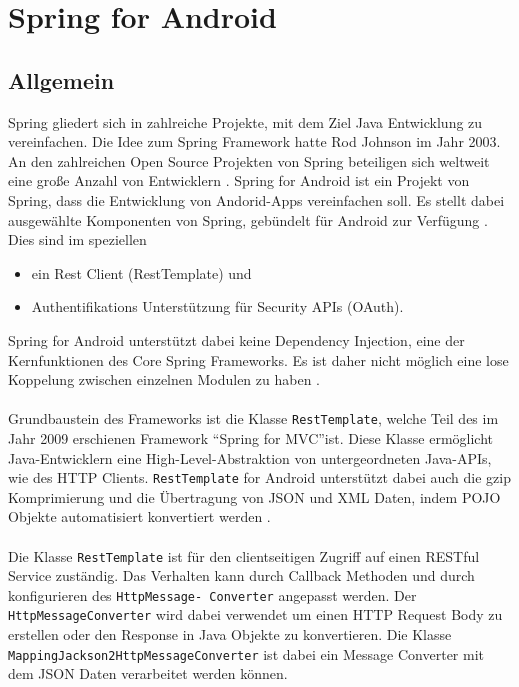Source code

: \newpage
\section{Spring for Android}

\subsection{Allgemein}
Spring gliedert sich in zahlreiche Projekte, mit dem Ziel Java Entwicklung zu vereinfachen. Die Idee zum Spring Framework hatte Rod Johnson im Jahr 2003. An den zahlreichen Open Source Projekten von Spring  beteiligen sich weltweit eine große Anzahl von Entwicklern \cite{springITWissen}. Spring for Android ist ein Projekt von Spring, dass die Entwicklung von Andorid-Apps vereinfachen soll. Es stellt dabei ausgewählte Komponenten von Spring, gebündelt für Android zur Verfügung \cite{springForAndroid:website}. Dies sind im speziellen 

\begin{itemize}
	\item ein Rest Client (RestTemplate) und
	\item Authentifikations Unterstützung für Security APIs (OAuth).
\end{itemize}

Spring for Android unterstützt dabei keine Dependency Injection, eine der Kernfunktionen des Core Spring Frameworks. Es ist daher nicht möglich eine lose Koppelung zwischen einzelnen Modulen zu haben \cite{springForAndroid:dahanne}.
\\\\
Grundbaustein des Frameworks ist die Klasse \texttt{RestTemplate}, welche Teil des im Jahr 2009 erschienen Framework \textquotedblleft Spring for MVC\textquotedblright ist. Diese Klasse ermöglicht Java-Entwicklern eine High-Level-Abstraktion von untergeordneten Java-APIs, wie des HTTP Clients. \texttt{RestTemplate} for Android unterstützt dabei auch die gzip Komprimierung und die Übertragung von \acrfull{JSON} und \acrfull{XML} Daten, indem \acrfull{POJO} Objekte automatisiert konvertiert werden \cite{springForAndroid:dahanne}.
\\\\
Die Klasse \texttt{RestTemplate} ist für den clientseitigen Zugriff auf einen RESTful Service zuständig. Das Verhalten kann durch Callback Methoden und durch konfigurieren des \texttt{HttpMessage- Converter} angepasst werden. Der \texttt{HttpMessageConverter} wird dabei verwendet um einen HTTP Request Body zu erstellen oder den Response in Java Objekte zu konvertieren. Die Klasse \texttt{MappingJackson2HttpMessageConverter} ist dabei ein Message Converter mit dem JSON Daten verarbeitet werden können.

**Exercise description**
Exclude the pictures and repeat the entries word for word.

**Answer section**
Source code

: \newpage
\section{Spring for Android}

\subsection{Allgemein}
Spring gliedert sich in zahlreiche Projekte, mit dem Ziel Java Entwicklung zu vereinfachen. Die Idee zum Spring Framework hatte Rod Johnson im Jahr 2003. An den zahlreichen Open Source Projekten von Spring  beteiligen sich weltweit eine große Anzahl von Entwicklern \cite{springITWissen}. Spring for Android ist ein Projekt von Spring, dass die Entwicklung von Andorid-Apps vereinfachen soll. Es stellt dabei ausgewählte Komponenten von Spring, gebündelt für Android zur Verfügung \cite{springForAndroid:website}. Dies sind im speziellen 

\begin{itemize}
	\item ein Rest Client (RestTemplate) und
	\item Authentifikations Unterstützung für Security APIs (OAuth).
\end{itemize}

Spring for Android unterstützt dabei keine Dependency Injection, eine der Kernfunktionen des Core Spring Frameworks. Es ist daher nicht möglich eine lose Koppelung zwischen einzelnen Modulen zu haben \cite{springForAndroid:dahanne}.
\\\\
Grundbaustein des Frameworks ist die Klasse \texttt{RestTemplate}, welche Teil des im Jahr 2009 erschienen Framework \textquotedblleft Spring for MVC\textquotedblright ist. Diese Klasse ermöglicht Java-Entwicklern eine High-Level-Abstraktion von untergeordneten Java-APIs, wie des HTTP Clients. \texttt{RestTemplate} for Android unterstützt dabei auch die gzip Komprimierung und die Übertragung von \acrfull{JSON} und \acrfull{XML} Daten, indem \acrfull{POJO} Objekte automatisiert konvertiert werden \cite{springForAndroid:dahanne}.
\\\\
Die Klasse \texttt{RestTemplate} ist für den clientseitigen Zugriff auf einen RESTful Service zuständig. Das Verhalten kann durch Callback Methoden und durch konfigurieren des \texttt{HttpMessage- Converter} angepasst werden. Der \texttt{HttpMessageConverter} wird dabei verwendet um einen HTTP Request Body zu erstellen oder den Response in Java Objekte zu konvertieren. Die Klasse \texttt{MappingJackson2HttpMessageConverter} ist dabei ein Message Converter mit dem JSON Daten verarbeitet werden können.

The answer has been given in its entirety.